It’s so easy to get caught up in all the planning and lose sight of just being present. I was feeling that overwhelm gremlin begin to rise each time I looked at my inbox. There are emails galore, programs I am signed up for, webinars I have missed, my own planning for business and the launch of my own courses and events. I noticed this feeling begin to surface and I settled into some breathing and chose to put everything down and go away for the weekend. Creating space for myself and giving myself permission not to work immediately made me feel lighter. I began to repeat “I have enough time to do all the things I need to do next week”.
Handling The Feeling Of Overwhelm
As I settled into that mantra I brought in some play and had a playdate with my son’s daycare group. We hung out with some rocks, I read them a story and we tried out some yoga together. My son adopted the koala pose and clung to me in all ways no matter what I was doing.
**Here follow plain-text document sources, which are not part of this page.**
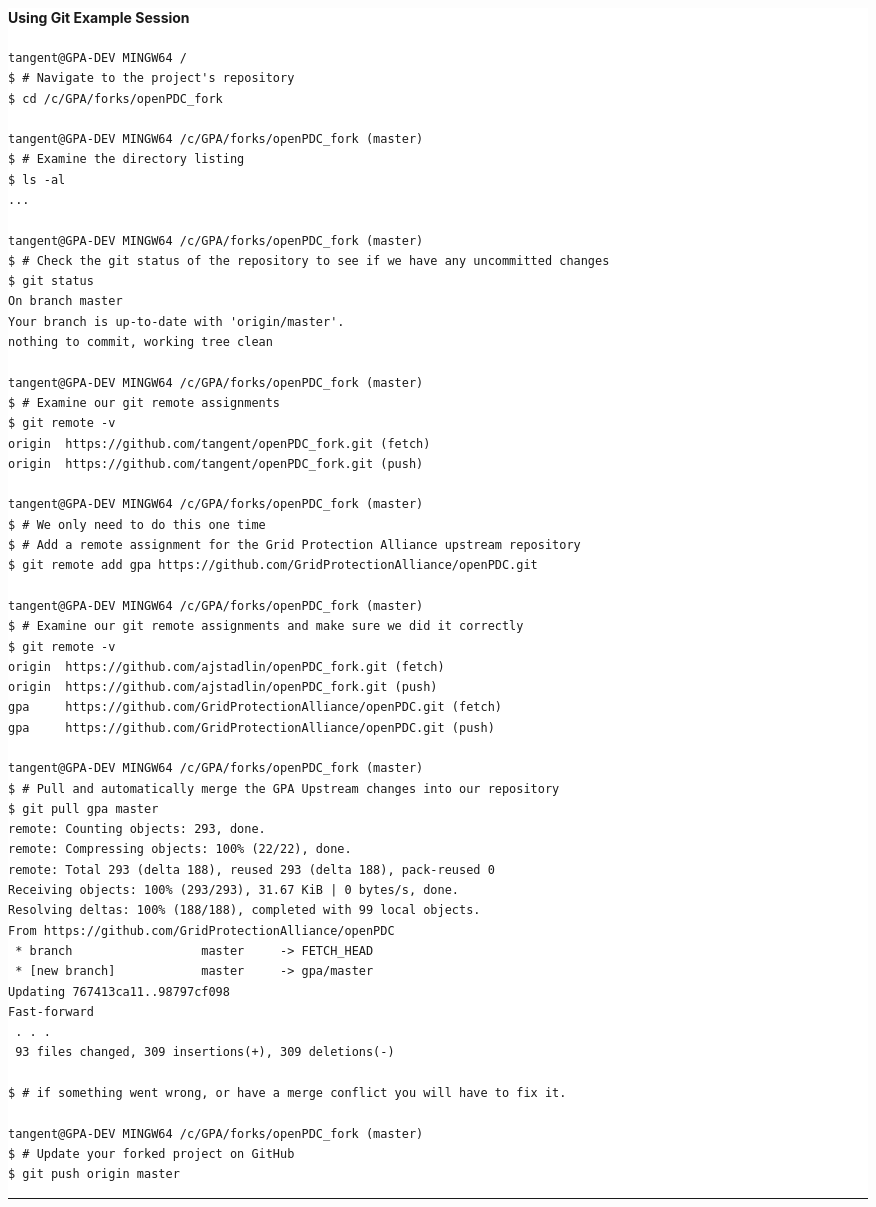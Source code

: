 #### Using Git Example Session
 
```
tangent@GPA-DEV MINGW64 /
$ # Navigate to the project's repository
$ cd /c/GPA/forks/openPDC_fork

tangent@GPA-DEV MINGW64 /c/GPA/forks/openPDC_fork (master)
$ # Examine the directory listing
$ ls -al
...

tangent@GPA-DEV MINGW64 /c/GPA/forks/openPDC_fork (master)
$ # Check the git status of the repository to see if we have any uncommitted changes
$ git status
On branch master
Your branch is up-to-date with 'origin/master'.
nothing to commit, working tree clean

tangent@GPA-DEV MINGW64 /c/GPA/forks/openPDC_fork (master)
$ # Examine our git remote assignments
$ git remote -v
origin  https://github.com/tangent/openPDC_fork.git (fetch)
origin  https://github.com/tangent/openPDC_fork.git (push)

tangent@GPA-DEV MINGW64 /c/GPA/forks/openPDC_fork (master)
$ # We only need to do this one time
$ # Add a remote assignment for the Grid Protection Alliance upstream repository
$ git remote add gpa https://github.com/GridProtectionAlliance/openPDC.git

tangent@GPA-DEV MINGW64 /c/GPA/forks/openPDC_fork (master)
$ # Examine our git remote assignments and make sure we did it correctly
$ git remote -v
origin  https://github.com/ajstadlin/openPDC_fork.git (fetch)
origin  https://github.com/ajstadlin/openPDC_fork.git (push)
gpa     https://github.com/GridProtectionAlliance/openPDC.git (fetch)
gpa     https://github.com/GridProtectionAlliance/openPDC.git (push)

tangent@GPA-DEV MINGW64 /c/GPA/forks/openPDC_fork (master)
$ # Pull and automatically merge the GPA Upstream changes into our repository
$ git pull gpa master
remote: Counting objects: 293, done.
remote: Compressing objects: 100% (22/22), done.
remote: Total 293 (delta 188), reused 293 (delta 188), pack-reused 0
Receiving objects: 100% (293/293), 31.67 KiB | 0 bytes/s, done.
Resolving deltas: 100% (188/188), completed with 99 local objects.
From https://github.com/GridProtectionAlliance/openPDC
 * branch                  master     -> FETCH_HEAD
 * [new branch]            master     -> gpa/master
Updating 767413ca11..98797cf098
Fast-forward
 . . .
 93 files changed, 309 insertions(+), 309 deletions(-)

$ # if something went wrong, or have a merge conflict you will have to fix it.

tangent@GPA-DEV MINGW64 /c/GPA/forks/openPDC_fork (master)
$ # Update your forked project on GitHub
$ git push origin master

```

---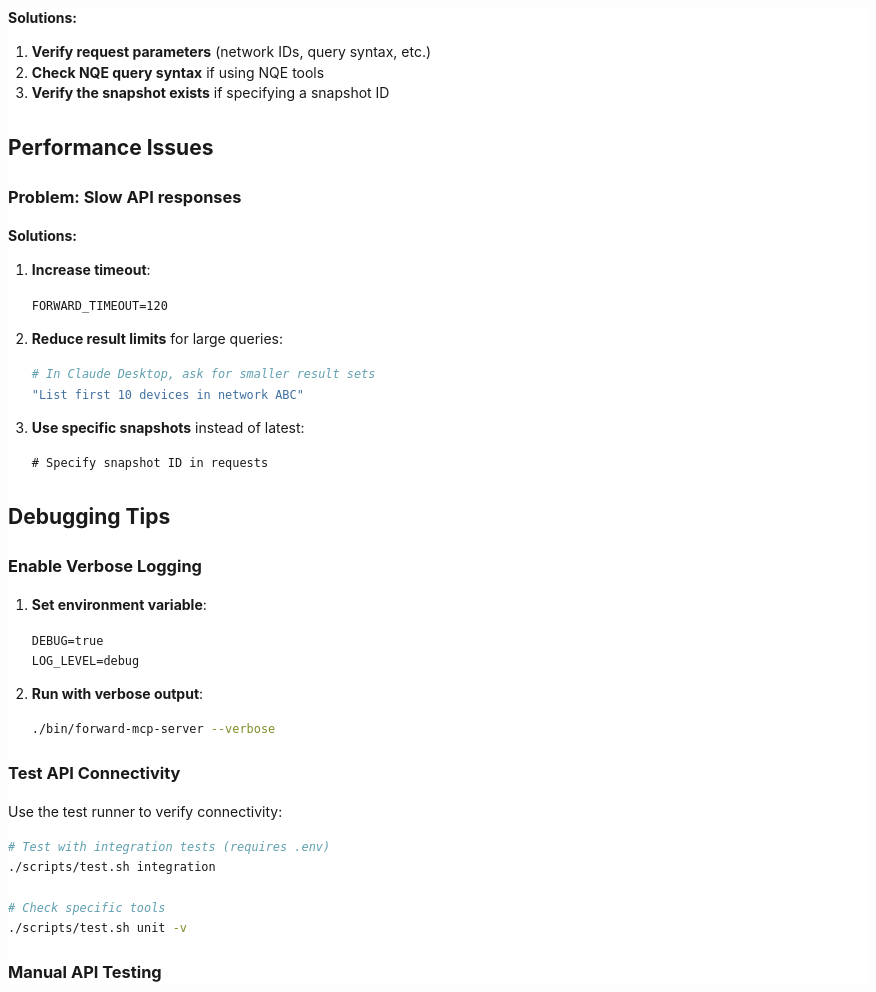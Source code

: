 **Solutions:**

1. **Verify request parameters** (network IDs, query syntax, etc.)
2. **Check NQE query syntax** if using NQE tools
3. **Verify the snapshot exists** if specifying a snapshot ID

## Performance Issues

### Problem: Slow API responses

**Solutions:**

1. **Increase timeout**:
   ```env
   FORWARD_TIMEOUT=120
   ```

2. **Reduce result limits** for large queries:
   ```bash
   # In Claude Desktop, ask for smaller result sets
   "List first 10 devices in network ABC"
   ```

3. **Use specific snapshots** instead of latest:
   ```env
   # Specify snapshot ID in requests
   ```

## Debugging Tips

### Enable Verbose Logging

1. **Set environment variable**:
   ```env
   DEBUG=true
   LOG_LEVEL=debug
   ```

2. **Run with verbose output**:
   ```bash
   ./bin/forward-mcp-server --verbose
   ```

### Test API Connectivity

Use the test runner to verify connectivity:

```bash
# Test with integration tests (requires .env)
./scripts/test.sh integration

# Check specific tools
./scripts/test.sh unit -v
```

### Manual API Testing
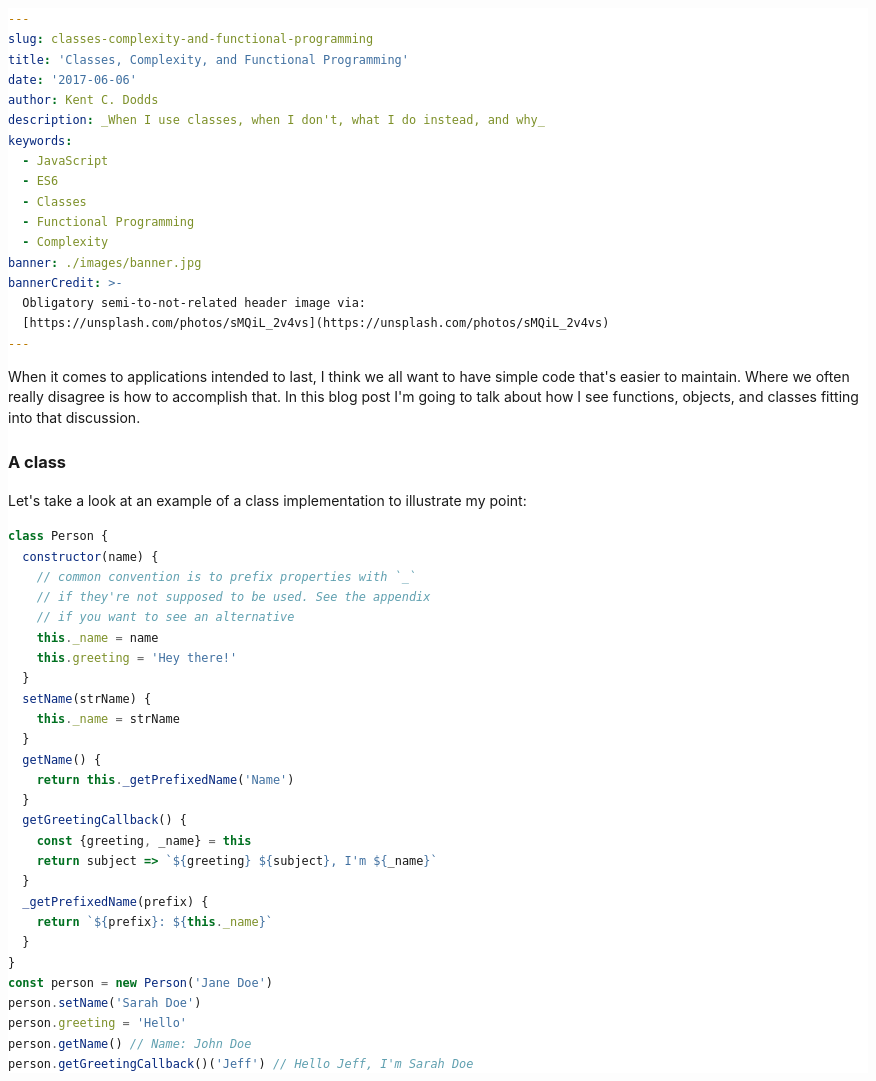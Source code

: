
 ```yaml
---
slug: classes-complexity-and-functional-programming
title: 'Classes, Complexity, and Functional Programming'
date: '2017-06-06'
author: Kent C. Dodds
description: _When I use classes, when I don't, what I do instead, and why_
keywords:
  - JavaScript
  - ES6
  - Classes
  - Functional Programming
  - Complexity
banner: ./images/banner.jpg
bannerCredit: >-
  Obligatory semi-to-not-related header image via:
  [https://unsplash.com/photos/sMQiL_2v4vs](https://unsplash.com/photos/sMQiL_2v4vs)
---
```


When it comes to applications intended to last, I think we all want to have
simple code that's easier to maintain. Where we often really disagree is how to
accomplish that. In this blog post I'm going to talk about how I see functions,
objects, and classes fitting into that discussion.

### A class

Let's take a look at an example of a class implementation to illustrate my
point:

```javascript
class Person {
  constructor(name) {
    // common convention is to prefix properties with `_`
    // if they're not supposed to be used. See the appendix
    // if you want to see an alternative
    this._name = name
    this.greeting = 'Hey there!'
  }
  setName(strName) {
    this._name = strName
  }
  getName() {
    return this._getPrefixedName('Name')
  }
  getGreetingCallback() {
    const {greeting, _name} = this
    return subject => `${greeting} ${subject}, I'm ${_name}`
  }
  _getPrefixedName(prefix) {
    return `${prefix}: ${this._name}`
  }
}
const person = new Person('Jane Doe')
person.setName('Sarah Doe')
person.greeting = 'Hello'
person.getName() // Name: John Doe
person.getGreetingCallback()('Jeff') // Hello Jeff, I'm Sarah Doe
```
It made for a fun way of trying yoga but it got me on the floor and laughing and we just hung out as kids, myself included. I am not teaching kids yoga at the moment but being with all these guys made me remember how special yoga can be in the eyes of a child!
As the weekend continued, I had a beautiful encounter with my father who has crossed the rainbow bridge. I was praying Saturday morning for some help, I have been struggling in some areas and panic was settling into my body. I could feel it in my diaphragm and my belly and I knew I needed help from a higher source to help me trust everything is going to be ok. As I went to make breakfast I saw some paperwork I had been putting off dealing with for almost 2 years now because it meant that everything with my dad was nearly done. I decided that morning to complete it and was met with the kindest people who helped me. Leaving our errands, we rounded a corner we take often when out of the blue my son pointed to a restaurant and said: “Mommy, we used to go there”. He was right, we went there twice a month for fish and chips with my dad, my dad died before Caden’s first birthday and I have never been back. Lastly, an hour later I got my son all tucked into his car seat for our trip back to nanna’s only to discover after I closed his door all the doors were locked.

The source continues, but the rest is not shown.